- [What you are asked to do]
An exact copy of every entry is needed, without any of the pictures.
☆ ☆ ☆ ☆ ☆ ☆ ☆
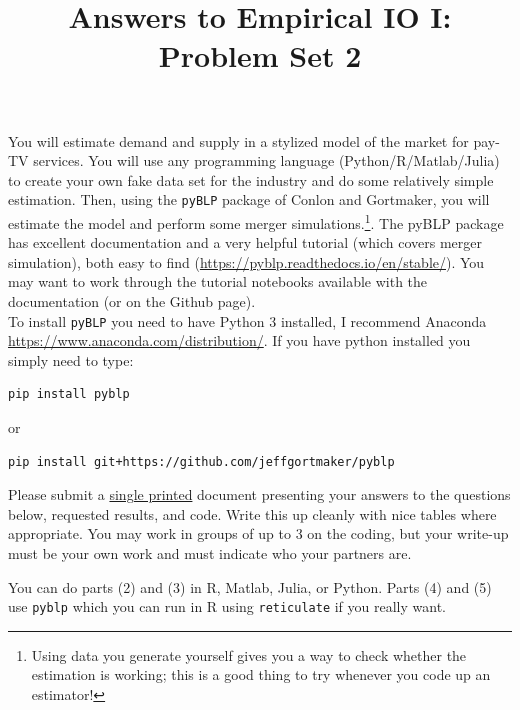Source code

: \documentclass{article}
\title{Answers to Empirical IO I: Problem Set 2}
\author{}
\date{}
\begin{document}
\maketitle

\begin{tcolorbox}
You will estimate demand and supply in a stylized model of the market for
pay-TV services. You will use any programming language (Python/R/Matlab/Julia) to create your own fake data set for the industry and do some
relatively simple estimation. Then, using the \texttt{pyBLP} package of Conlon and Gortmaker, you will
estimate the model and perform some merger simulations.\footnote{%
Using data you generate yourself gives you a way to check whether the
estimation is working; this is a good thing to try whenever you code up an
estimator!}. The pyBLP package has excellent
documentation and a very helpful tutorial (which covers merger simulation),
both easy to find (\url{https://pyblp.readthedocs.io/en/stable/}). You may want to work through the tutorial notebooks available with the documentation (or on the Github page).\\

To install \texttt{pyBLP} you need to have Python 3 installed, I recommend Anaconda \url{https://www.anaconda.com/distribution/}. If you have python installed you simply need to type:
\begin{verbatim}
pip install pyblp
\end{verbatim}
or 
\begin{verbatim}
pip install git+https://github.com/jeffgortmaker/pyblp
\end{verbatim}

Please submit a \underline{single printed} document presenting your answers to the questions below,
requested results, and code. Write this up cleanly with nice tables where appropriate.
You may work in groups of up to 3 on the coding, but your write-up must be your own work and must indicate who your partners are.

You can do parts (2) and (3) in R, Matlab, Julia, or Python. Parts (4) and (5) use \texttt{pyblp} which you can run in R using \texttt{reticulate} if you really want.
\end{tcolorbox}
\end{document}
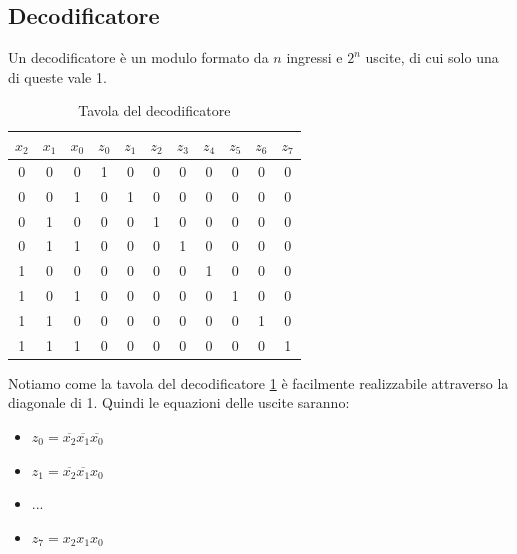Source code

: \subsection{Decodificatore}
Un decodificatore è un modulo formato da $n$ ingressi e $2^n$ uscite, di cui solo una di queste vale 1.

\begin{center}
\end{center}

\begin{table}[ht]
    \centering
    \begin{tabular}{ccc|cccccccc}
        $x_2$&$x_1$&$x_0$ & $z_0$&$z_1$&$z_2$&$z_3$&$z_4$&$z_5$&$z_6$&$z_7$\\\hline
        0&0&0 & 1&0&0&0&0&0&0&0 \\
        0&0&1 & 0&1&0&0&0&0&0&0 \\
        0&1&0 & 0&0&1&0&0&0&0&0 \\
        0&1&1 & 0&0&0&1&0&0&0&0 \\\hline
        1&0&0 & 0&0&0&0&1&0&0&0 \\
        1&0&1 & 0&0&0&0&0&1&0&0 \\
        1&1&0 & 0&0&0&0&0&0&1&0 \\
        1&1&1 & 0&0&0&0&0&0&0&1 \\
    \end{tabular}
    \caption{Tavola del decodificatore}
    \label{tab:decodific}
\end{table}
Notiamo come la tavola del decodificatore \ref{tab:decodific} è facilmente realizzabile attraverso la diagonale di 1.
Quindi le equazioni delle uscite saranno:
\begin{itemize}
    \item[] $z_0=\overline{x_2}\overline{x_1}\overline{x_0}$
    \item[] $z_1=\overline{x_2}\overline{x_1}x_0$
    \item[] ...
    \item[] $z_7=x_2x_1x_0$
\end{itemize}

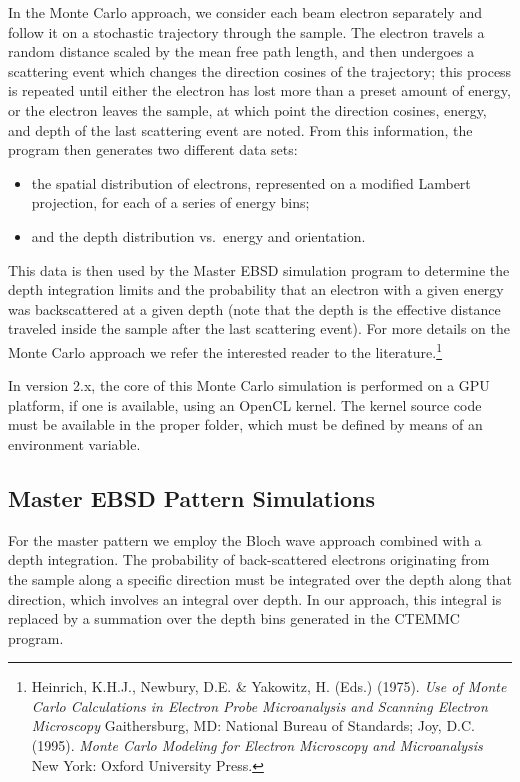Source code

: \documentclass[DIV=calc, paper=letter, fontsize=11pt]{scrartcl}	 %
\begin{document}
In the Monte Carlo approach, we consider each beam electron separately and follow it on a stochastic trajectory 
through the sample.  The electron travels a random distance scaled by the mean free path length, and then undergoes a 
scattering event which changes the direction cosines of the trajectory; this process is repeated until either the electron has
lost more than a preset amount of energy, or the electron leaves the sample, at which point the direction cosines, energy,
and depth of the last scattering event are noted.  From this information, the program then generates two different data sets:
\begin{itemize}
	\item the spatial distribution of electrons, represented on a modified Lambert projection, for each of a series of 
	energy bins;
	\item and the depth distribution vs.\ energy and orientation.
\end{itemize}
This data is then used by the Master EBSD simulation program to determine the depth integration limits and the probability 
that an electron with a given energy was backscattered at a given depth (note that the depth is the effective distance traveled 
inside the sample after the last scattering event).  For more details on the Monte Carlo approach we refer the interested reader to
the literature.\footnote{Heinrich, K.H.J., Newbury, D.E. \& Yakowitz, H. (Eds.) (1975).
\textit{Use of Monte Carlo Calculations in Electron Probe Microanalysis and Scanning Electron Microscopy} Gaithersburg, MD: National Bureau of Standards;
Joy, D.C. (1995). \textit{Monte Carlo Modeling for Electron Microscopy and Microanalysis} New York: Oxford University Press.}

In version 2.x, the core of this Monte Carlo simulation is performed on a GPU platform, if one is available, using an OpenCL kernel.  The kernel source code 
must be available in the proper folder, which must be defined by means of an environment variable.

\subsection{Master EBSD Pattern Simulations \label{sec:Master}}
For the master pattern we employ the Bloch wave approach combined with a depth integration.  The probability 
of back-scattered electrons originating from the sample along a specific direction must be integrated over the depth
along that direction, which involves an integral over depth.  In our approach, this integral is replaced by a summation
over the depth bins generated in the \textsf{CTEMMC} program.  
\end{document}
☆ ☆ ☆ ☆ ☆ ☆ ☆
- [Problem solution]
Source code

: \documentclass{article}
\title{Answers to Empirical IO I: Problem Set 2}
\author{}
\date{}
\begin{document}
\maketitle

\begin{tcolorbox}
You will estimate demand and supply in a stylized model of the market for
pay-TV services. You will use any programming language (Python/R/Matlab/Julia) to create your own fake data set for the industry and do some
relatively simple estimation. Then, using the \texttt{pyBLP} package of Conlon and Gortmaker, you will
estimate the model and perform some merger simulations.\footnote{%
Using data you generate yourself gives you a way to check whether the
estimation is working; this is a good thing to try whenever you code up an
estimator!}. The pyBLP package has excellent
documentation and a very helpful tutorial (which covers merger simulation),
both easy to find (\url{https://pyblp.readthedocs.io/en/stable/}). You may want to work through the tutorial notebooks available with the documentation (or on the Github page).\\

To install \texttt{pyBLP} you need to have Python 3 installed, I recommend Anaconda \url{https://www.anaconda.com/distribution/}. If you have python installed you simply need to type:
\begin{verbatim}
pip install pyblp
\end{verbatim}
or 
\begin{verbatim}
pip install git+https://github.com/jeffgortmaker/pyblp
\end{verbatim}

Please submit a \underline{single printed} document presenting your answers to the questions below,
requested results, and code. Write this up cleanly with nice tables where appropriate.
You may work in groups of up to 3 on the coding, but your write-up must be your own work and must indicate who your partners are.

You can do parts (2) and (3) in R, Matlab, Julia, or Python. Parts (4) and (5) use \texttt{pyblp} which you can run in R using \texttt{reticulate} if you really want.
\end{tcolorbox}
\end{document}
Source code

: \subsection{Decodificatore}
Un decodificatore è un modulo formato da $n$ ingressi e $2^n$ uscite, di cui solo una di queste vale 1.

\begin{center}
\end{center}

\begin{table}[ht]
    \centering
    \begin{tabular}{ccc|cccccccc}
        $x_2$&$x_1$&$x_0$ & $z_0$&$z_1$&$z_2$&$z_3$&$z_4$&$z_5$&$z_6$&$z_7$\\\hline
        0&0&0 & 1&0&0&0&0&0&0&0 \\
        0&0&1 & 0&1&0&0&0&0&0&0 \\
        0&1&0 & 0&0&1&0&0&0&0&0 \\
        0&1&1 & 0&0&0&1&0&0&0&0 \\\hline
        1&0&0 & 0&0&0&0&1&0&0&0 \\
        1&0&1 & 0&0&0&0&0&1&0&0 \\
        1&1&0 & 0&0&0&0&0&0&1&0 \\
        1&1&1 & 0&0&0&0&0&0&0&1 \\
    \end{tabular}
    \caption{Tavola del decodificatore}
    \label{tab:decodific}
\end{table}
Notiamo come la tavola del decodificatore \ref{tab:decodific} è facilmente realizzabile attraverso la diagonale di 1.
Quindi le equazioni delle uscite saranno:
\begin{itemize}
    \item[] $z_0=\overline{x_2}\overline{x_1}\overline{x_0}$
    \item[] $z_1=\overline{x_2}\overline{x_1}x_0$
    \item[] ...
    \item[] $z_7=x_2x_1x_0$
\end{itemize}

Source code

: \documentclass[DIV=calc, paper=letter, fontsize=11pt]{scrartcl}	 %
\begin{document}
In the Monte Carlo approach, we consider each beam electron separately and follow it on a stochastic trajectory 
through the sample.  The electron travels a random distance scaled by the mean free path length, and then undergoes a 
scattering event which changes the direction cosines of the trajectory; this process is repeated until either the electron has
lost more than a preset amount of energy, or the electron leaves the sample, at which point the direction cosines, energy,
and depth of the last scattering event are noted.  From this information, the program then generates two different data sets:
\begin{itemize}
	\item the spatial distribution of electrons, represented on a modified Lambert projection, for each of a series of 
	energy bins;
	\item and the depth distribution vs.\ energy and orientation.
\end{itemize}
This data is then used by the Master EBSD simulation program to determine the depth integration limits and the probability 
that an electron with a given energy was backscattered at a given depth (note that the depth is the effective distance traveled 
inside the sample after the last scattering event).  For more details on the Monte Carlo approach we refer the interested reader to
the literature.\footnote{Heinrich, K.H.J., Newbury, D.E. \& Yakowitz, H. (Eds.) (1975).
\textit{Use of Monte Carlo Calculations in Electron Probe Microanalysis and Scanning Electron Microscopy} Gaithersburg, MD: National Bureau of Standards;
Joy, D.C. (1995). \textit{Monte Carlo Modeling for Electron Microscopy and Microanalysis} New York: Oxford University Press.}

In version 2.x, the core of this Monte Carlo simulation is performed on a GPU platform, if one is available, using an OpenCL kernel.  The kernel source code 
must be available in the proper folder, which must be defined by means of an environment variable.

\subsection{Master EBSD Pattern Simulations \label{sec:Master}}
For the master pattern we employ the Bloch wave approach combined with a depth integration.  The probability 
of back-scattered electrons originating from the sample along a specific direction must be integrated over the depth
along that direction, which involves an integral over depth.  In our approach, this integral is replaced by a summation
over the depth bins generated in the \textsf{CTEMMC} program.  
\end{document}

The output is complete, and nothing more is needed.